Say what you like about the film – even if, as mathematics dictates, chances are you haven't seen it – but this John Carter IMAX poster is a real gem. Note the inclusion of the JCM logo that was soon to be dropped by Disney's publicity department, as well as the tiny Taylor Kitsch at the bottom, which you may have missed with the two moons, flying spacecraft and beautiful Martian countryside an' all.

This is what's known in Call Of Duty circles as a "headshot". In Hollywood circles, a headshot is something very different – if this was an actor's headshot, chances are they wouldn't get all that many roles. Outside of horror flicks, anyway.

The film is called Lincoln. The actor is called Daniel Day-Lewis. The director – if you can make it out – is Steven Spielberg. It's all there, in black and white (and browny black, for some reason), and that's all anyone needs to know.

If you want to sidestep the irritating problem that the two actors you've hired to play older and younger versions of the same character don't look all that alike, just put one of them upside down on the poster. That way, anyone trying to compare the two at the bus stop will require either a very bendy neck or a large mirror. Genius, really.

This special Comic-Con poster gave die-hard Superman fans all they needed to know: a picture of their hero (in his super duds) and a shadow that indicates it's going to be much more Nolanesque than Superman Returns...

The Man With The Iron Fists has A Teaser Poster With A Nice Red Paint Effect – definitely not the kind of thing that would ever show up on Watercolour Challenge, but that's kind of the point with a film like this. To be frank, it's great to see something else just a little bit different from team Tarantino when it could easily have been a bunch of the actors in a row attempting to look cooler than each other.

Definitively not answering the perennial headscratcher of whether a bottle of wine is half full or half empty, Paul Thomas Anderson's cryptic teaser poster for The Master is about as inexplicable as the film itself.
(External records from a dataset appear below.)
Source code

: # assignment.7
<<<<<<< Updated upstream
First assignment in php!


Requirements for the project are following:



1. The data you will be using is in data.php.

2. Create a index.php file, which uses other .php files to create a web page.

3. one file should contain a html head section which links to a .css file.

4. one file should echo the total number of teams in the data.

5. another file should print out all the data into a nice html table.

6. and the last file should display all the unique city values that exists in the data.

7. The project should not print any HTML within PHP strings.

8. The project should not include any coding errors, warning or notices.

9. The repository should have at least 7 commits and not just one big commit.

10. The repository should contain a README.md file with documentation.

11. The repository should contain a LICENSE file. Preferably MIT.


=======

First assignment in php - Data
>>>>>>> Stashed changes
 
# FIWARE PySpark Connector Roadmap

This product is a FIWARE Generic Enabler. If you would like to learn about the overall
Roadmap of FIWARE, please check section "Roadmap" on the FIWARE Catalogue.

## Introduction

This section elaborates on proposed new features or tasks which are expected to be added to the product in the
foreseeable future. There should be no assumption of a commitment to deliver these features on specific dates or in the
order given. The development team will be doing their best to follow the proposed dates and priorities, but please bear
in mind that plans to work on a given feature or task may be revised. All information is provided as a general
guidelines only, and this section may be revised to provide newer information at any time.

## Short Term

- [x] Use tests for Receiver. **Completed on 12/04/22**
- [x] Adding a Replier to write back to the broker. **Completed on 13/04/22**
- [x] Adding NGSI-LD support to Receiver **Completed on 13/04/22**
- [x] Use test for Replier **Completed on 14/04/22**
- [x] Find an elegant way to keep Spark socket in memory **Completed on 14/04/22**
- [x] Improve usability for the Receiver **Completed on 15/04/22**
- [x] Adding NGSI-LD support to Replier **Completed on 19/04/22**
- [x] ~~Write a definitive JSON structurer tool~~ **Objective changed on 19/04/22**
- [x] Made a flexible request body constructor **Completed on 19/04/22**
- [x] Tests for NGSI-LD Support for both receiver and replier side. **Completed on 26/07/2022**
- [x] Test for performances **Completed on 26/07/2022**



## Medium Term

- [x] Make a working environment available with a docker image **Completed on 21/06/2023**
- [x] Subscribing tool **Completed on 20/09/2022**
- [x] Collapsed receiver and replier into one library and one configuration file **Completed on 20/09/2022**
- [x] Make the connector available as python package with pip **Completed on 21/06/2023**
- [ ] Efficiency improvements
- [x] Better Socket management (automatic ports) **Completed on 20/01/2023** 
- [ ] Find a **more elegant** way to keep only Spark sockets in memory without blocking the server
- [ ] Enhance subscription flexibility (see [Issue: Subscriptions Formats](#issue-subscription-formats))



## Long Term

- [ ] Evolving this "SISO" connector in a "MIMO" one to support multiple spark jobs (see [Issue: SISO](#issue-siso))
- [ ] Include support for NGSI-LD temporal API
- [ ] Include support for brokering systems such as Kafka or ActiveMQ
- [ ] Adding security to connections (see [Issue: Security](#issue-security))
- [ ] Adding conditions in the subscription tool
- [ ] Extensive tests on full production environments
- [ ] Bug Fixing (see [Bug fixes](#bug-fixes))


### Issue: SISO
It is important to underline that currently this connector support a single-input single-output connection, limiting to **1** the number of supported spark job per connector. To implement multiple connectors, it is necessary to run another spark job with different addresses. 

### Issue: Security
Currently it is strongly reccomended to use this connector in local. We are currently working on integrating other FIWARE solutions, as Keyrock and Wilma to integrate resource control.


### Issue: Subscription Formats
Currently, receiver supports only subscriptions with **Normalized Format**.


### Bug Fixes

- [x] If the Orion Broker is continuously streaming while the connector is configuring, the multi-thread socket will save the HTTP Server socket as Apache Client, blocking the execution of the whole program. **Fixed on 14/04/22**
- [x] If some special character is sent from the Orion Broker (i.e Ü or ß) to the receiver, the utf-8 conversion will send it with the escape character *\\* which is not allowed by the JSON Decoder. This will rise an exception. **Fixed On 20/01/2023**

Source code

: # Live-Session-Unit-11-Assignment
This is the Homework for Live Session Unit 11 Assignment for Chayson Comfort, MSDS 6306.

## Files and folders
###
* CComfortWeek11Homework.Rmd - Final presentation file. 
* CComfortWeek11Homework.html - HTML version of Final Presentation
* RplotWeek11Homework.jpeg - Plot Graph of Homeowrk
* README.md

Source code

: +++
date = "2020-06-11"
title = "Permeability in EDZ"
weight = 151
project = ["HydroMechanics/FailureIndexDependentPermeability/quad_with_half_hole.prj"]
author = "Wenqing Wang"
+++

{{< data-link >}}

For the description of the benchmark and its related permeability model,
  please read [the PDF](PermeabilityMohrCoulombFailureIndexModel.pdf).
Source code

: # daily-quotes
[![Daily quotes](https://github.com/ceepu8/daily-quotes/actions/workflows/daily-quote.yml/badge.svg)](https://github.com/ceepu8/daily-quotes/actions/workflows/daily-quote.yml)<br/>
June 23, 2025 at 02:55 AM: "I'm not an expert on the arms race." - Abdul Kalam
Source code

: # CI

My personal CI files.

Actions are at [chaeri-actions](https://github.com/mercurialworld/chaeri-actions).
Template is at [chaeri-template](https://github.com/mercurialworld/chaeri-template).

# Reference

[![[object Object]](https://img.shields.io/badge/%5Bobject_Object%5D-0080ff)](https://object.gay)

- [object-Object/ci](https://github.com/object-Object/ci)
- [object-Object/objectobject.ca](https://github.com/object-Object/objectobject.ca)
For something completely different (and somehow quite similar), here's the kaleidoscopic alternate take.

Wins its place on this list if only for the dismembered body of a very happy dog.

Now there's a sentence...

A beautiful poster from Prometheus's publicity team – the same guys who won awards for their ingenious viral video campaign – this is notable for a number of reasons, such as the unusual typeface for Prometheus, the in-your-face/on-the-nose (no pun intended) tagline and the strange, pyramid-like shades the big stoney-faced fella appeared to be sporting.
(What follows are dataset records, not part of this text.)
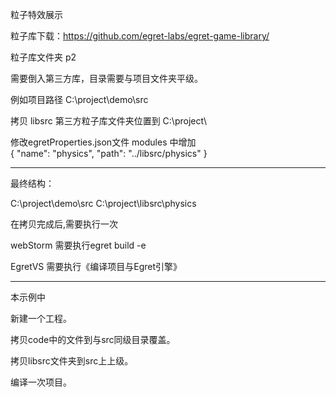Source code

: ﻿粒子特效展示

粒子库下载：https://github.com/egret-labs/egret-game-library/

粒子库文件夹 p2


需要倒入第三方库，目录需要与项目文件夹平级。

例如项目路径 C:\project\demo\src

拷贝 libsrc 第三方粒子库文件夹位置到  C:\project\

修改egretProperties.json文件 modules 中增加		
{
	"name": "physics",
	"path": "../libsrc/physics"
}

---------------------------------------------
最终结构：

C:\project\demo\src
C:\project\libsrc\physics

在拷贝完成后,需要执行一次 

webStorm 需要执行egret build -e

EgretVS  需要执行《编译项目与Egret引擎》

---------------------------------------------

本示例中 

新建一个工程。

拷贝code中的文件到与src同级目录覆盖。

拷贝libsrc文件夹到src上上级。

编译一次项目。


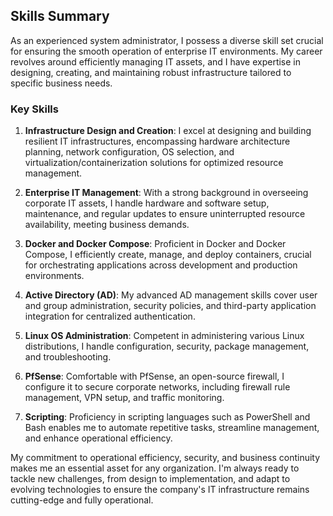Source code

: ## Skills Summary

As an experienced system administrator, I possess a diverse skill set crucial for ensuring the smooth operation of enterprise IT environments. My career revolves around efficiently managing IT assets, and I have expertise in designing, creating, and maintaining robust infrastructure tailored to specific business needs.

### Key Skills

1. **Infrastructure Design and Creation**: I excel at designing and building resilient IT infrastructures, encompassing hardware architecture planning, network configuration, OS selection, and virtualization/containerization solutions for optimized resource management.

2. **Enterprise IT Management**: With a strong background in overseeing corporate IT assets, I handle hardware and software setup, maintenance, and regular updates to ensure uninterrupted resource availability, meeting business demands.

3. **Docker and Docker Compose**: Proficient in Docker and Docker Compose, I efficiently create, manage, and deploy containers, crucial for orchestrating applications across development and production environments.

4. **Active Directory (AD)**: My advanced AD management skills cover user and group administration, security policies, and third-party application integration for centralized authentication.

5. **Linux OS Administration**: Competent in administering various Linux distributions, I handle configuration, security, package management, and troubleshooting.

6. **PfSense**: Comfortable with PfSense, an open-source firewall, I configure it to secure corporate networks, including firewall rule management, VPN setup, and traffic monitoring.

7. **Scripting**: Proficiency in scripting languages such as PowerShell and Bash enables me to automate repetitive tasks, streamline management, and enhance operational efficiency.

My commitment to operational efficiency, security, and business continuity makes me an essential asset for any organization. I'm always ready to tackle new challenges, from design to implementation, and adapt to evolving technologies to ensure the company's IT infrastructure remains cutting-edge and fully operational.
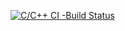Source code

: 
[![C/C++ CI -Build Status](https://github.com/Sakshiishah/M1_March2022/actions/workflows/c-cpp.yml/badge.svg?branch=main)](https://github.com/Sakshiishah/M1_March2022/actions/workflows/c-cpp.yml)
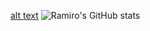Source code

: [alt text](http://header.png)
![Ramiro's GitHub stats](https://github-readme-stats.vercel.app/api?username=ramirolc02&show_icons=true&theme=radical)

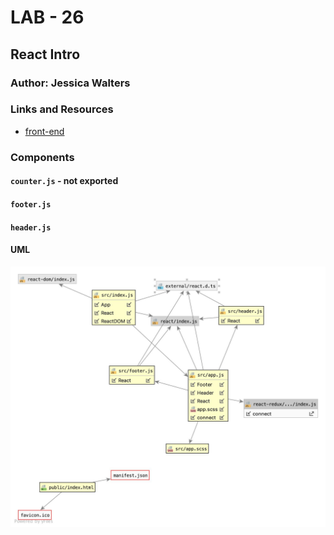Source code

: # LAB - 26

## React Intro

### Author: Jessica Walters

### Links and Resources

* [front-end](https://f2hg6.csb.app/)

### Components
#### `counter.js` - not exported
#### `footer.js`
#### `header.js`

#### UML
![UML](UML.jpg)
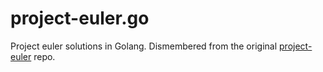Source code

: # project-euler.go

Project euler solutions in Golang.
Dismembered from the original [project-euler](https://github.com/dbtrnl/project-euler) repo.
Binoculars? Check. Bottle o' booze? Check. Dictaphone? Check. Looks like a writer to us...

Picking a stand-out Skyfall poster was a tough call. After all, what could possibly rival Pingu in a cardie looking rather awkwardly at the camera? Or, failing that, Judi Dench looking like she's forgotten where she's put her keys? The answer is this, a tragically underused IMAX poster that manages to communicate the emotional heft of the film with just a palace, a car and a man in a pin-stripe suit.

Unveiled exclusively on, the first poster for Park-chan Wook's English language debut is an immensely detailed treasure, a purposely unnerving part-drawn and part-collage pencil effort that offers clues to the film in a way that few other one-sheets can rival.

This list of posters needed some humour, so here some is in the form of an anthropomorphic teddy bear making a joke about watching porn. For an example of how not to do it – intentionally or not – click here (if you dare).

The only poster we can think of that has a pair of devil's horns on both the letter 'e' and a foetus, this is an extraordinarily creepy poster whose green hue may well remind some of Rosemary's Baby's one-sheet.

Done in a traditional Japanese brush painting style (complete with the red seal on the lower left side), this Wolverine teaser poster is perhaps the best on this list: understated, beautifully stylised and seriously goddamn cool.